William Mason, Aston, to William Wilberforce, 20 February 1792.
Mason presses Wilberforce to pursue another motion to abolish the slave trade but warning him that the time may be too late.
Dear Sir,
I am sorry you had the trouble of franking the Cambridge Sermon. Your time is too precious, & your Eyes unfit to be so employed. When I know for certain that your prejudiced Collegue [sic] is returned I shall (if I have occasion for a like favour) employ him as having use to do.
I perceive you have heard ev’ry thing relative to the York petition. I left the Place the day after I had moved it, &, after resting with my relations at Wadsworth on the Sunday, I arrived at Rotherham on the Monday, time enough to second our friend Tooker. But here matters went not off so unanimously. One of the Quakers, by name Payne, no relation of the Rights of Man Paine, but full as violent as his namesake, had prepared a violent Paper not in the least couched in petitionary terms, wch he wished either to supercede [sic] or at least be engrafted into Tooker’s. With much difficulty we persuaded him, that it had better come in the form of a resolution, & I withdrew in a committee to arrange it in that mode. It is still too flaming, but Payne seemed to value his own composition too much to bear with greater alterations, & Tooker chose to give his signature only to the Petition. The Resolution in question is printed in Gale’s Sheffield Register. I hear that at that place three Petitions were produced at the first meeting, & that disputes ran high concerning wch were to be preferred. [f. 23v] These it is hoped, will be decided at a second meeting to be held this day, & one of the three finally adopted.
With respect to the momentous Question you put to me, I can only say, that after the Petitionary Spirit has spread so much throughout the Kingdom, you cannot with any face of Propriety avoid making your motion again in this sessions. Yet I with sorrow own to you that I have the greatest fears for its success. The St Domingo business, tho’ it certainly ought not, has & will affect the Sentiments of many in the house, as it has certainly done of many out of it. Men in almost ev’ry decision must be acted upon by moving their first feelings. Procrastination is the bane of just Sentiments. When the generality begin to reason they usually employ that faculty not in confirming but combating these feelings. Evidence however strong fails to convince them, & sophistry however weak tends to puzzle, if not to absolutely mislead them. To strike the moment the Iron is hot, is the only time to strike, & that moment is unhappily over. You would be astonished to know, as I do, how many there are, after all that has been adduced on the subject, that either will not or cannot discriminate the Abolition of the Slave Trade from the Abolition of Slavery in the West Indies. With these the flimzy Prate of a Scotch Reviewer, or a Mercenary Paragraph writer in the Newspapers, will outweigh all the Eloquence as well as all the Evidence brought before Parliament.— After all this, it must rest with your Prudence whether you will move the Question [f. 24r] early or late in the Sessions, but move it I think you must.

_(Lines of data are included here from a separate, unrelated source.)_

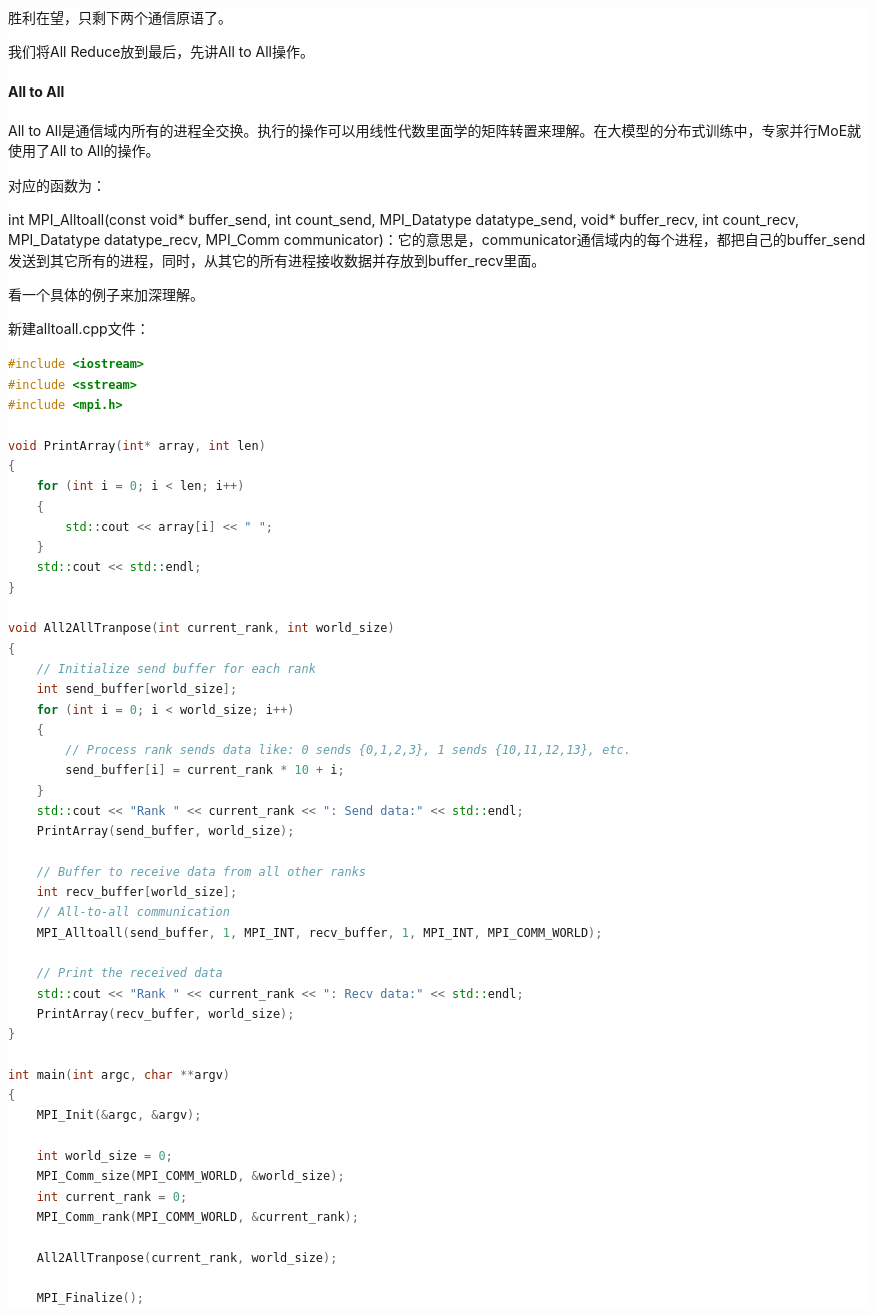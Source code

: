 

胜利在望，只剩下两个通信原语了。

我们将All Reduce放到最后，先讲All to All操作。

#### All to All

All to All是通信域内所有的进程全交换。执行的操作可以用线性代数里面学的矩阵转置来理解。在大模型的分布式训练中，专家并行MoE就使用了All to All的操作。

对应的函数为：

int MPI_Alltoall(const void* buffer_send, int count_send, MPI_Datatype datatype_send, void* buffer_recv, int count_recv, MPI_Datatype datatype_recv, MPI_Comm communicator)：它的意思是，communicator通信域内的每个进程，都把自己的buffer_send发送到其它所有的进程，同时，从其它的所有进程接收数据并存放到buffer_recv里面。

看一个具体的例子来加深理解。

新建alltoall.cpp文件：

```cpp
#include <iostream>
#include <sstream>
#include <mpi.h>

void PrintArray(int* array, int len)
{
    for (int i = 0; i < len; i++)
    {
        std::cout << array[i] << " ";
    }
    std::cout << std::endl;
}

void All2AllTranpose(int current_rank, int world_size)
{
    // Initialize send buffer for each rank
    int send_buffer[world_size];
    for (int i = 0; i < world_size; i++) 
    {
        // Process rank sends data like: 0 sends {0,1,2,3}, 1 sends {10,11,12,13}, etc.
        send_buffer[i] = current_rank * 10 + i;
    }
    std::cout << "Rank " << current_rank << ": Send data:" << std::endl;
    PrintArray(send_buffer, world_size);

    // Buffer to receive data from all other ranks
    int recv_buffer[world_size];
    // All-to-all communication
    MPI_Alltoall(send_buffer, 1, MPI_INT, recv_buffer, 1, MPI_INT, MPI_COMM_WORLD);

    // Print the received data
    std::cout << "Rank " << current_rank << ": Recv data:" << std::endl;
    PrintArray(recv_buffer, world_size);
}

int main(int argc, char **argv)
{
    MPI_Init(&argc, &argv);

    int world_size = 0;
    MPI_Comm_size(MPI_COMM_WORLD, &world_size);
    int current_rank = 0;
    MPI_Comm_rank(MPI_COMM_WORLD, &current_rank);

    All2AllTranpose(current_rank, world_size);

    MPI_Finalize();
```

Many I find are ready, if the Question fails to lay all the blame on the Minister, “who with such a majority as he has can carry any thing,” not discriminating, as you see, the liberal Spirit of the Chatham, from the despotic one of the Walpolean & Pelham schools. If the said minister acted as the Papers say he did in a late interview, I revere him, as far as I can on this side of Idolatry – but I will please you from the fatigue of reading my scrawl, with an assurance how perfectly I am Dear Sir
Your most sincere friend
W Mason
I wish your amanuensis would write me a single line to tell me when your Collegue is returned
Text: MSS. Wilberforce, d. 17, fols. 23-24, Bodleian Library. William Mason (1724-97) was an Anglican divine (Canon of York Minster) and a popular poet, artist, writer, and friend of Wilberforce. "Tooker" might be ‘Tooke’, a prominent Quaker family in York.